(Source texts of formatted documents)

· · · · · · ·

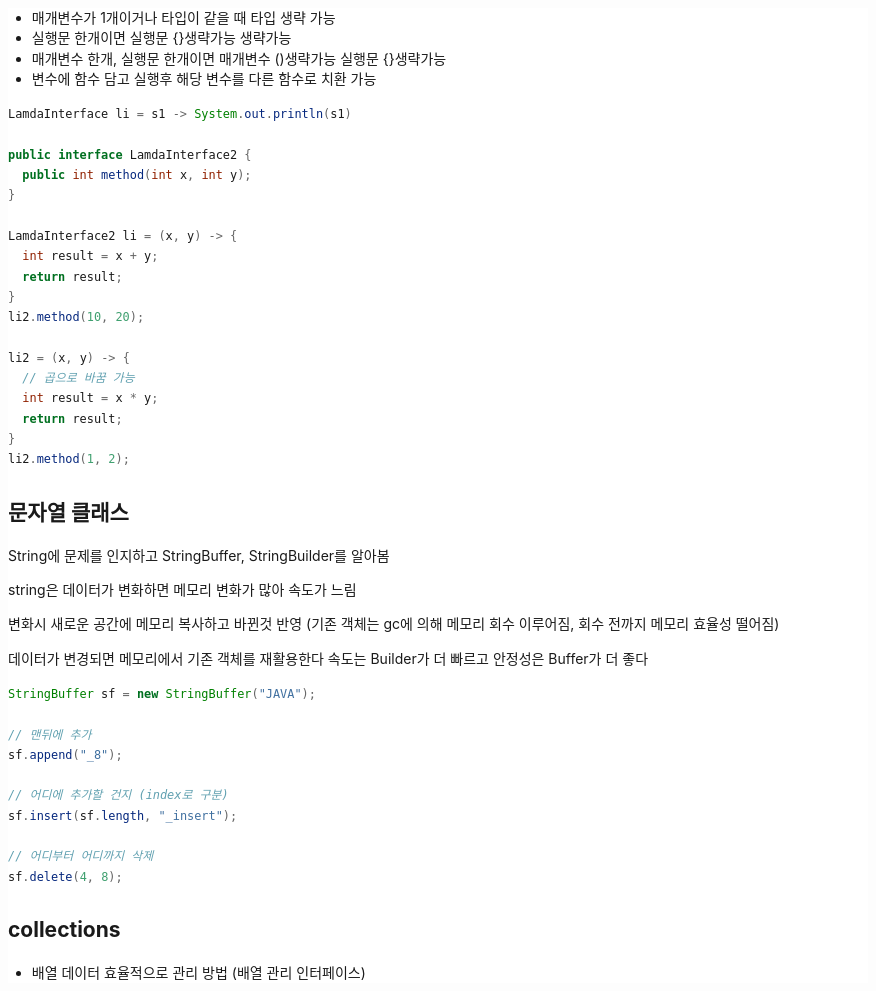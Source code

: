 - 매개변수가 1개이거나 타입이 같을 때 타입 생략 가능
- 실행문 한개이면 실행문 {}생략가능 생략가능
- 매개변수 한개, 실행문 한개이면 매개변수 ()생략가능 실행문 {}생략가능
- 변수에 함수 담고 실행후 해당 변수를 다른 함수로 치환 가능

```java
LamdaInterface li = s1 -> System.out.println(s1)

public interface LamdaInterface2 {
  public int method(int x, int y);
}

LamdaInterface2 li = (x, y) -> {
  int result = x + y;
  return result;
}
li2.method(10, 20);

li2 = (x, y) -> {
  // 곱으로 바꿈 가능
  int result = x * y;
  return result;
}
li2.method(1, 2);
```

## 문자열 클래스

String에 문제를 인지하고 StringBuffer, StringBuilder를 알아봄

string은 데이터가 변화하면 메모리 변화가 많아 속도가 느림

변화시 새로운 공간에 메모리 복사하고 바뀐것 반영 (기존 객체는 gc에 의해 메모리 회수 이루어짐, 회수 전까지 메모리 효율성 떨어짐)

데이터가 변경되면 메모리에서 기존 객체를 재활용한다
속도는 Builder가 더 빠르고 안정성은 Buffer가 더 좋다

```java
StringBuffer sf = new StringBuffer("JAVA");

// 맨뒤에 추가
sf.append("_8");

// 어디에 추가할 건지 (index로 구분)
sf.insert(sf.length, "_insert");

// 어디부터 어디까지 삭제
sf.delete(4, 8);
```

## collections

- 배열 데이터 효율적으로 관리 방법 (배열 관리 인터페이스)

· · · · · · ·

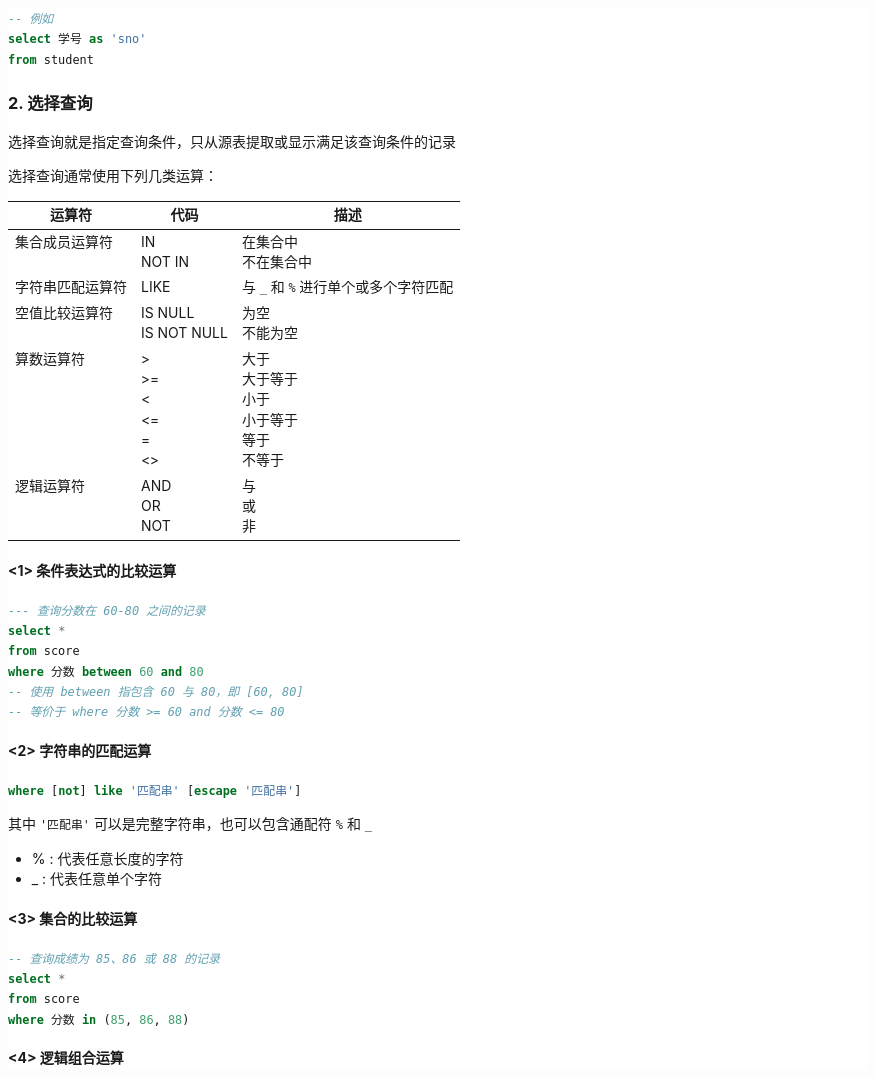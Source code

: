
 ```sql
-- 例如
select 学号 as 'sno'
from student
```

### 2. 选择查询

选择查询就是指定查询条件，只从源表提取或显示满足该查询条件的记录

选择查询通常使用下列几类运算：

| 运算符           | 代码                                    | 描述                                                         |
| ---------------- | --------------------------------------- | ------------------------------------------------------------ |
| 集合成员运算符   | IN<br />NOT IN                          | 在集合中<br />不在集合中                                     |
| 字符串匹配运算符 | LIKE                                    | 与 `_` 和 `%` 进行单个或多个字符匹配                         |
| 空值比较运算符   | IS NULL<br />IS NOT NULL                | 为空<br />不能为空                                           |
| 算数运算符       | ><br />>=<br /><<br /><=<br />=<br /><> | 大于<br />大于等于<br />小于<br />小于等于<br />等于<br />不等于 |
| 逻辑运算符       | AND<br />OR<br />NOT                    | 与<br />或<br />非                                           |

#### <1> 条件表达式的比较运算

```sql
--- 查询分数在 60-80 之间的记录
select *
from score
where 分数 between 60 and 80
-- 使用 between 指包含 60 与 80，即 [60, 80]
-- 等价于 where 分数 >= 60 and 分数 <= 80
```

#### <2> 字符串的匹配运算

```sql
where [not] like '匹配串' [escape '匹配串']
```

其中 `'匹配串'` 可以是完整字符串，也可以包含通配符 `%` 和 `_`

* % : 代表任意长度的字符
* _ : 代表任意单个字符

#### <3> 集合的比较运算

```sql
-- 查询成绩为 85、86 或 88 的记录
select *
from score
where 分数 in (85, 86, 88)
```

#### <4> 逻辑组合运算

· · · · · · ·

Check each line of the data above for the word "public" and say how many lines contain it, giving nothing besides the number.

2